Suppose one spouse has a 401(k) through work that currently has a balance of $100,000. The spouse worked at this company and contributed to the 401(k) both prior to and during the marriage. This means that part of the 401(k) is separate property (that earned before the marriage) and some is marital property (that earned during the marriage). Under Missouri law, the other spouse has an equitable share in the marital portion of this account.
But the investment account is not static and generally not meant for immediate withdrawal. In our example, let us say that the 401(k) has a marital portion of 80%, so that the other spouse has a 40% claim to the balance of the 401(k) at the time of divorce. How does the spouse get this marital share? Neither spouse would want the holder of the 401(k) to simply write a check for $40,000 – the withdrawal would have penalties associated with it and it would qualify as a capital gain taxable to one or both spouses, thereby depleting a large chunk of its worth. Also, if the fund is meant for retirement, taking the principal now will diminish the earning capacity of the investment in the future.
We need a way to transfer these funds without any penalties or tax consequences. And here is where we meet the QDRO.

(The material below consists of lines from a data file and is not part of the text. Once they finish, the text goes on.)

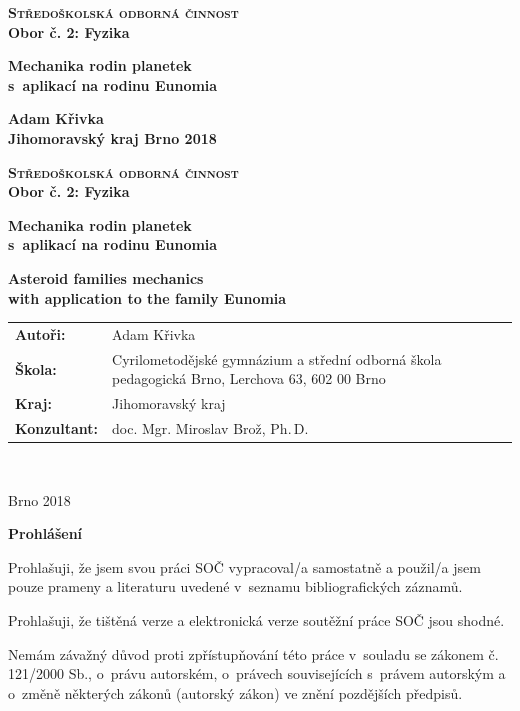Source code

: \documentclass[A4paper, 12pt, oneside]{book}%
\newcommand{\B}[1]{\textbf{#1}}
\renewcommand{\S}[1]{\textsc{#1}}
\begin{document}
\begin{center}
	{\LARGE \B{\S{Středoškolská odborná činnost}}} \\
	{\large \B{{Obor č. 2: Fyzika}}}
\end{center}
\vfill
\begin{center}
	{\Huge \B{Mechanika rodin planetek \\ s~aplikací na rodinu Eunomia}}
\end{center}
\vfill
{\large \bfseries Adam Křivka \\
	Jihomoravský kraj \hfill Brno 2018}

\newpage

\begin{center}
	{\LARGE \B{\S{Středoškolská odborná činnost}}} \\
	{\large \B{{Obor č. 2: Fyzika}}}
\end{center}
\vfill
\begin{center}
	{\Huge \B{Mechanika rodin planetek \\ s~aplikací na rodinu Eunomia}}

	{\Huge \B{Asteroid families mechanics \\ with application to the family Eunomia}}
\end{center}
\vfill
\begin{tabularx}{\textwidth}{lX}
	{\bfseries Autoři:} & Adam Křivka \\
	{\bfseries Škola:} & Cyrilometodějské gymnázium a střední odborná škola pedagogická Brno, Lerchova 63, 602 00 Brno \\
	{\bfseries Kraj:} & Jihomoravský kraj \\
	{\bfseries Konzultant:} & doc. Mgr. Miroslav Brož, Ph.\,D.
\end{tabularx}

\

\noindent Brno 2018

\newpage

{\large \bfseries Prohlášení}

Prohlašuji, že jsem svou práci SOČ vypracoval/a samostatně a použil/a jsem pouze prameny a literaturu uvedené v~seznamu bibliografických záznamů.

Prohlašuji, že tištěná verze a elektronická verze soutěžní práce SOČ jsou shodné. 

Nemám závažný důvod proti zpřístupňování této práce v~souladu se zákonem č. 121/2000 Sb., o~právu autorském, o~právech souvisejících s~právem autorským a o~změně některých zákonů (autorský zákon) ve znění pozdějších předpisů. 
\end{document}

A QDRO is a Qualified Domestic Relations Order, a creation of federal law. A QDRO allows a court to separate out a portion of a spouse’s retirement account and transfer its ownership to the other spouse. In our example, the parties would write up a QDRO that would award that spouse 40% of the value of the account as of the date of dissolution, and those funds would be transferred to an account in the name of that spouse alone. As long as the spouse does not immediately liquidate the account, the QDRO effects a transfer with no early withdrawal penalties and no capital gains taxes or income taxes.
A QDRO works for all types of investments, from a 401(k) to an IRA to mutual funds. In fact, without it, it may be almost impossible to divide very valuable marital assets.